The liberal international order has attempted to recast the former capitalist-communist divide with a liberal-authoritarian divide. However, the ideological incompatibility between American liberalism and Russian conservatism is less convincing. For example, McFaul cautions against Putin’s nefarious conservative ideology committed to “Christian, traditional family values” that threatens the liberal international order.
The new ideological divide nonetheless advances neo-McCarthyism in the West. McFaul presents a list of European conservatives and populists that should be treated as American conservatives, purged from political life as enemies of the liberal international order and thus possible agents of Russia. Hillary Clinton even suggested that the Capitol Hill riots were possibly coordinated by Trump and Putin – yes, Russiagate is here to stay. The solution, for McFaul, is for American tech oligarchs to manipulate algorithms to protect populations from Russian-friendly media.
An American ideological project
McFaul cautions against what he refers to as “Putin’s ideological project” as a threat to the liberal international order. Yet he is reluctant to recognize that the liberal international order is an American ideological project for the post-Cold War era.
After the Cold War, liberal ideologues advanced what was seemingly a benign proposition – suggesting that liberal democracy should be at the center of security strategies. However, by linking liberal norms to US leadership, liberalism became both a constitutional principle and an international hegemonic norm.
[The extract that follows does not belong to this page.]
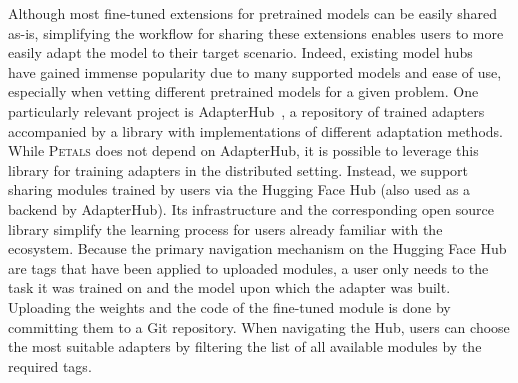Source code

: Although most fine-tuned extensions for pretrained models can be easily shared as-is, simplifying the workflow for sharing these extensions enables users to more easily adapt the model to their target scenario. Indeed, existing model hubs~\citep{wolf-etal-2020-transformers, tfhub, torchhub} have gained immense popularity due to many supported models and ease of use, especially when vetting different pretrained models for a given problem. One particularly relevant project is AdapterHub~\citep{adapterhub}, a repository of trained adapters accompanied by a library with implementations of different adaptation methods. While \textsc{Petals} does not depend on AdapterHub, it is possible to leverage this library for training adapters in the distributed setting.
Instead, we support sharing modules trained by users via the Hugging Face Hub (also used as a backend by AdapterHub). Its infrastructure and the corresponding open source library simplify the learning process for users already familiar with the ecosystem. Because the primary navigation mechanism on the Hugging Face Hub are tags that have been applied to uploaded modules, a user only needs to the task it was trained on and the model upon which the adapter was built. Uploading the weights and the code of the fine-tuned module is done by committing them to a Git repository.
When navigating the Hub, users can choose the most suitable adapters by filtering the list of all available modules by the required tags.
NATO is presented as a community of liberal values – without mentioning that its second largest member, Turkey, is more conservative and authoritarian than Russia – and Moscow does not, therefore, have any legitimate reasons to oppose expansionism unless it fears democracy. If Russia reacts negatively to military encirclement, it is condemned as an enemy of democracy, and NATO has a moral responsibility to revert to its original mission as a military bloc containing Russia.
Case in point: there was nobody in Moscow advocating for the reunification with Crimea until the West supported the coup in Ukraine. Yet, as Western “fact checkers” and McFaul inform us, there was a “democratic revolution” and not a coup. Committed to his ideological prism, McFaul suggests that Russia acted out of a fear of having a democracy on its borders, as it would give hope to Russians and thus threaten the Kremlin. McFaul’s ideological lens masks conflicting national security interests, and it fails to explain why Russia does not mind democratic neighbors in the east, such as South Korea and Japan, with whom it enjoys good relations.
Defending the peoples
States aspiring for global hegemony have systemic incentives to embrace ideologies that endow them with the right to defend other peoples. The French National Convention declared in 1792 that France would “come to the aid of all peoples who are seeking to recover their liberty,” and the Bolsheviks proclaimed in 1917 “the duty to render assistance, armed, if necessary, to the fighting proletariat of the other countries.”
The American liberal international order similarly aims to liberate the people of the world with “democracy promotion” and “humanitarian interventionism” when it conveniently advances US primacy. The American ideological project infers that democracy is advanced by US interference in the domestic affairs of Russia, while democracy is under attack if Russia interferes in the domestic affairs of US. The liberal international system is one of sovereign inequality to advance global primacy.